WHAT THE EXERCISE ASKS —
In the entries below, find each line with the word "circuit" and pull it out.

DATA SUPPLIED —

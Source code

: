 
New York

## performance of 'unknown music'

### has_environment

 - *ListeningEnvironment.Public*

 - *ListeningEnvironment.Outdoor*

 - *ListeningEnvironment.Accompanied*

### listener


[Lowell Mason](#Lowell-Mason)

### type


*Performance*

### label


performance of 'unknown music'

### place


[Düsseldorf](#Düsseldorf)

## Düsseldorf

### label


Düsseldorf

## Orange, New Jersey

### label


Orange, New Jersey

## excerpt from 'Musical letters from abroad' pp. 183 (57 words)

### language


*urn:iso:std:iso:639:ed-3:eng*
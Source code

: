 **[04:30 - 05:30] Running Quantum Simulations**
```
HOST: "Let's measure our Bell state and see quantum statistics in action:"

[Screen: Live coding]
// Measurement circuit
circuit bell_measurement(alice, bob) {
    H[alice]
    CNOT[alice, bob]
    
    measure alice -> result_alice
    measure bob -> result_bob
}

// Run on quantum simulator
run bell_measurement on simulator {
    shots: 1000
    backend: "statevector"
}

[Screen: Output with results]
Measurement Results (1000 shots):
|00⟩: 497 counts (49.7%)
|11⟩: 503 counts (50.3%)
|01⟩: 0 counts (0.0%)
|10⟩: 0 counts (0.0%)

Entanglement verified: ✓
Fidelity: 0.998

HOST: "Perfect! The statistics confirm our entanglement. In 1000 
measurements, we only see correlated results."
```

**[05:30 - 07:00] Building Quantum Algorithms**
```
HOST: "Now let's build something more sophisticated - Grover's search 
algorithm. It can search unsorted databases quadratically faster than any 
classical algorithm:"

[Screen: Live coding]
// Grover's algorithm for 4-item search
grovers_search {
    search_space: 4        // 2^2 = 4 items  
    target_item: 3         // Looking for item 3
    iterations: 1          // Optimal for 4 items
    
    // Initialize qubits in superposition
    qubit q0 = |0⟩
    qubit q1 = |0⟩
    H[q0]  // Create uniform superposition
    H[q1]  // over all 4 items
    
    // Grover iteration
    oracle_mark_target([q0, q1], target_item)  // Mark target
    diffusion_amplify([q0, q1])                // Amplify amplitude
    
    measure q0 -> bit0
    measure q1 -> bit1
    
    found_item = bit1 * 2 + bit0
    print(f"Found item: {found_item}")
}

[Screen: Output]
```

REPLY TO THE EXERCISE —
// Measurement circuit
circuit bell_measurement(alice, bob) {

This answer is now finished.